The Chibok girls – known for the name of their village in northeastern Borno state – were kidnapped in April 2014, when a mob of Boko Haram terrorists descended upon the village and attacked its all-girls’ secondary school. The girls were in the middle of a physics final exam when they were carried away on trucks into the forests. The few who escaped did so by risking their lives and jumping off the moving trucks onto which they were forced. The abduction elevated Boko Haram to the status of international terror threat, more than a year before the group pledged allegiance to Islamic State “Caliph” Abu Bakr al-Baghdadi.

The fate of the girls who did not escape remains a mystery. Early reports suggested they have been married off to jihadis after being raped repeatedly by their captors. Current Nigerian President Muhammadu Buhari confirmed this report. Many of those married off have been indoctrinated and turned into jihadis themselves. Boko Haram has become notorious for its dependence on female suicide bombers to conduct attacks, as they are deemed less suspicious and can hide explosives in their traditional Islamic garb. As the Nigerian military has expanded its efforts against the terrorist group, it has conducted a limited number of traditional raids on villages, instead sending young girls into Shiite mosques, Christian churches, and other such targets as suicide bombers.

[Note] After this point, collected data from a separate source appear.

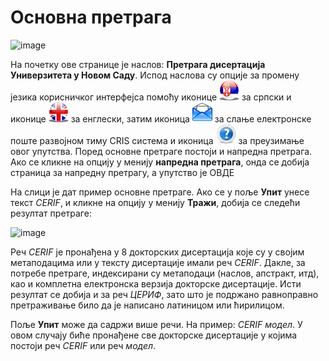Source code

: # Основна претрага 
 
 ![image](https://user-images.githubusercontent.com/29538544/164893245-3b8e4ac7-e227-4171-80e7-185e6c3aa6ff.png)
 
На почетку ове странице је наслов: **Претрага дисертација Универзитета у Новом Саду**. Испод наслова  су опције за промену језика корисничког интерфејса помоћу иконице ![image](../images/serbian.png) за српски и иконице ![image](../images/english.png) за енглески, затим иконица ![image](../images/email.png) за слање електронске поште развојном тиму CRIS система и иконица ![image](../images/help.png) за преузимање овог упутства. 
Поред основне претраге постоји и напредна претрага. Ако се кликне на опцију у менију **напредна претрага**, онда се добија страница за напредну претрагу, а упутство је ОВДЕ

На слици је дат пример основне претраге. Ако се у поље **Упит** унесе текст *CERIF*, и кликне на опцију у менију **Тражи**, добија се следећи резултат претраге:     
 
 ![image](https://user-images.githubusercontent.com/29538544/164910664-4753116a-e9ac-4e38-a8a5-058813102f8e.png)
 
Реч *CERIF* је пронађена у 8 докторских дисертација које су у својим метаподацима или у тексту дисертације имали реч *CERIF*. Дакле, за потребе претраге, индексирани су метаподаци (наслов, апстракт, итд), као и комплетна електронска верзија докторске дисертације. Исти резултат се добија и за реч *ЦЕРИФ*, зато што је подржано равноправно претраживање било да је написано латиницом или ћирилицом.

Поље **Упит** може да садржи више речи. На пример: *CERIF модел*. У овом случају биће пронађене све докторске дисертације у којима постоји реч *CERIF* или реч *модел*.  
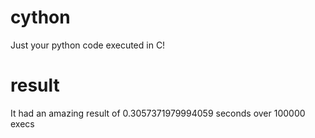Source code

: cython
======
Just your python code executed in C!

result
======
It had an amazing result of 0.3057371979994059 seconds over 100000 execs
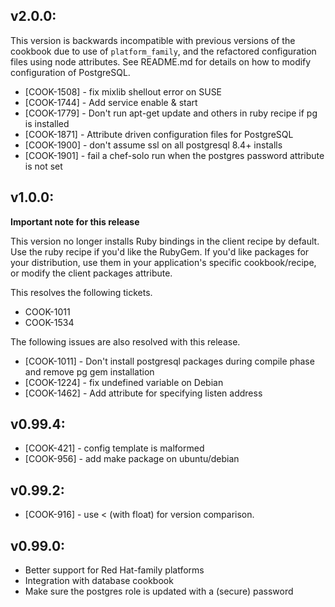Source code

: ## v2.0.0:

This version is backwards incompatible with previous versions of the
cookbook due to use of `platform_family`, and the refactored
configuration files using node attributes. See README.md for details
on how to modify configuration of PostgreSQL.

* [COOK-1508] - fix mixlib shellout error on SUSE
* [COOK-1744] - Add service enable & start
* [COOK-1779] - Don't run apt-get update and others in ruby recipe if pg is installed
* [COOK-1871] - Attribute driven configuration files for PostgreSQL
* [COOK-1900] - don't assume ssl on all postgresql 8.4+ installs
* [COOK-1901] - fail a chef-solo run when the postgres password
  attribute is not set

## v1.0.0:

**Important note for this release**

This version no longer installs Ruby bindings in the client recipe by
default. Use the ruby recipe if you'd like the RubyGem. If you'd like
packages for your distribution, use them in your application's
specific cookbook/recipe, or modify the client packages attribute.

This resolves the following tickets.

* COOK-1011
* COOK-1534

The following issues are also resolved with this release.

* [COOK-1011] - Don't install postgresql packages during compile
  phase and remove pg gem installation
* [COOK-1224] - fix undefined variable on Debian
* [COOK-1462] - Add attribute for specifying listen address

## v0.99.4:

* [COOK-421] - config template is malformed
* [COOK-956] - add make package on ubuntu/debian

## v0.99.2:

* [COOK-916] - use < (with float) for version comparison.

## v0.99.0:

* Better support for Red Hat-family platforms
* Integration with database cookbook
* Make sure the postgres role is updated with a (secure) password
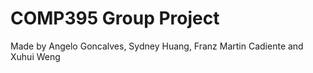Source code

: # COMP395 Group Project
Made by Angelo Goncalves, Sydney Huang, Franz Martin Cadiente and Xuhui Weng
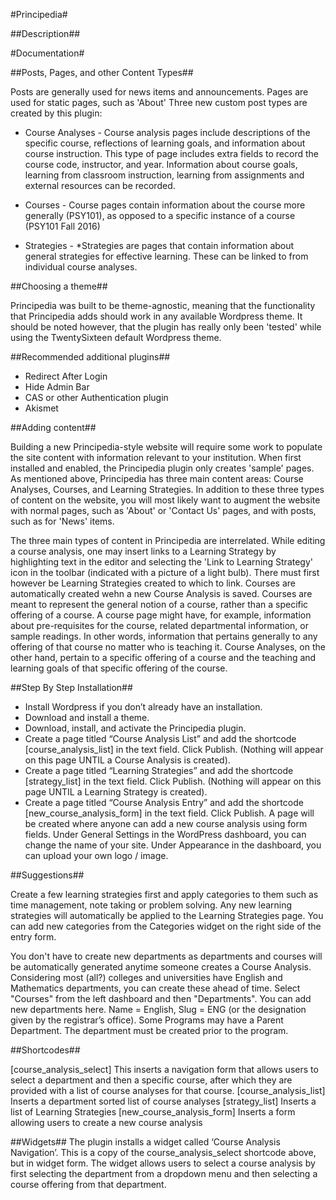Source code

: 
#Principedia#

##Description##


#Documentation#

##Posts, Pages, and other Content Types##


Posts are generally used for news items and announcements. Pages are used for static pages, such as 'About' Three new custom post types are created by this plugin:

* Course Analyses - Course analysis pages include descriptions of the specific course, reflections of learning goals, and information about course instruction. This type of page includes extra fields to record the course code, instructor, and year. Information about course goals, learning from classroom instruction, learning from assignments and external resources can be recorded.

* Courses - Course pages contain information about the course more generally (PSY101), as opposed to a specific instance of a course (PSY101 Fall 2016)

* Strategies - *Strategies are pages that contain information about general strategies for effective learning. These can be linked to from individual course analyses.


##Choosing a theme##

Principedia was built to be theme-agnostic, meaning that the functionality that Principedia adds should work in any available Wordpress theme. It should be noted however, that the plugin has really only been 'tested' while using the TwentySixteen default Wordpress theme.

##Recommended additional plugins##

- Redirect After Login
- Hide Admin Bar
- CAS or other Authentication plugin
- Akismet

##Adding content##

Building a new Principedia-style website will require some work to populate the site content with information relevant to your institution. When first installed and enabled, the Principedia plugin only creates 'sample' pages. As mentioned above, Principedia has three main content areas: Course Analyses, Courses, and Learning Strategies. In addition to these three types of content on the website, you will most likely want to augment the website with normal pages, such as 'About' or 'Contact Us' pages, and with posts, such as for 'News' items.

The three main types of content in Principedia are interrelated. While editing a course analysis, one may insert links to a Learning Strategy by highlighting text in the editor and selecting the 'Link to Learning Strategy' icon in the toolbar (indicated with a picture of a light bulb). There must first however be Learning Strategies created to which to link. Courses are automatically created wehn a new Course Analysis is saved. Courses are meant to represent the general notion of a course, rather than a specific offering of a course. A course page might have, for example, information about pre-requisites for the course, related departmental information, or sample readings. In other words, information that pertains generally to any offering of that course no matter who is teaching it. Course Analyses, on the other hand, pertain to a specific offering of a course and the teaching and learning goals of that specific offering of the course.

##Step By Step Installation##

- Install Wordpress if you don’t already have an installation. 
- Download and install a theme.
- Download, install, and activate the Principedia plugin. 
- Create a page titled “Course Analysis List” and add the shortcode [course_analysis_list] in the text field. Click Publish.  (Nothing will appear on this page UNTIL a Course Analysis is created).
- Create a page titled “Learning Strategies” and add the shortcode [strategy_list] in the text field. Click Publish.  (Nothing will appear on this page UNTIL a Learning Strategy is created).
- Create a page titled “Course Analysis Entry” and add the shortcode [new_course_analysis_form] in the text field. Click Publish. A page will be created where anyone can add a new course analysis using form fields. 
Under General Settings in the WordPress dashboard, you can change the name of your site.  Under Appearance in the dashboard, you can upload your own logo / image. 

##Suggestions##

Create a few learning strategies first and apply categories to them such as time management, note taking or problem solving.  Any new learning strategies will automatically be applied to the Learning Strategies page. You can add new categories from the Categories widget on the right side of the entry form. 

You don't have to create new departments as departments and courses will be automatically generated anytime someone creates a Course Analysis. Considering most (all?) colleges and universities have English and Mathematics departments, you can create these ahead of time. Select "Courses" from the left dashboard and then "Departments". You can add new departments here. Name = English, Slug = ENG (or the designation given by the registrar’s office).  Some Programs may have a Parent Department. The department must be created prior to the program. 

##Shortcodes##

[course_analysis_select] This inserts a navigation form that allows users to select a department and then a specific course, after which they are provided with a list of course analyses for that course.
[course_analysis_list] Inserts a department sorted list of course analyses
[strategy_list] Inserts a list of Learning Strategies
[new_course_analysis_form] Inserts a form allowing users to create a new course analysis

##Widgets##
The plugin installs a widget called ‘Course Analysis Navigation’. This is a copy of the course_analysis_select shortcode above, but in widget form. The widget allows users to select a course analysis by first selecting the department from a dropdown menu and then selecting a course offering from that department.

Boko Haram conducted several more mass abductions in the years following the Chibok raid. Nigerian authorities have been more successful in liberating these hostages. In February, the Nigerian military announced that it had rescued 1,890 captives in Borno state, many of them pregnant women and young children.

In January, President Muhammadu Buhari announced that Boko Haram had been “defeated.” Boko Haram, with the aid of its affiliate, the Islamic State, has since conducted multiple suicide bombings, shaking the confidence of Nigerians in their military’s ability to shut down the group.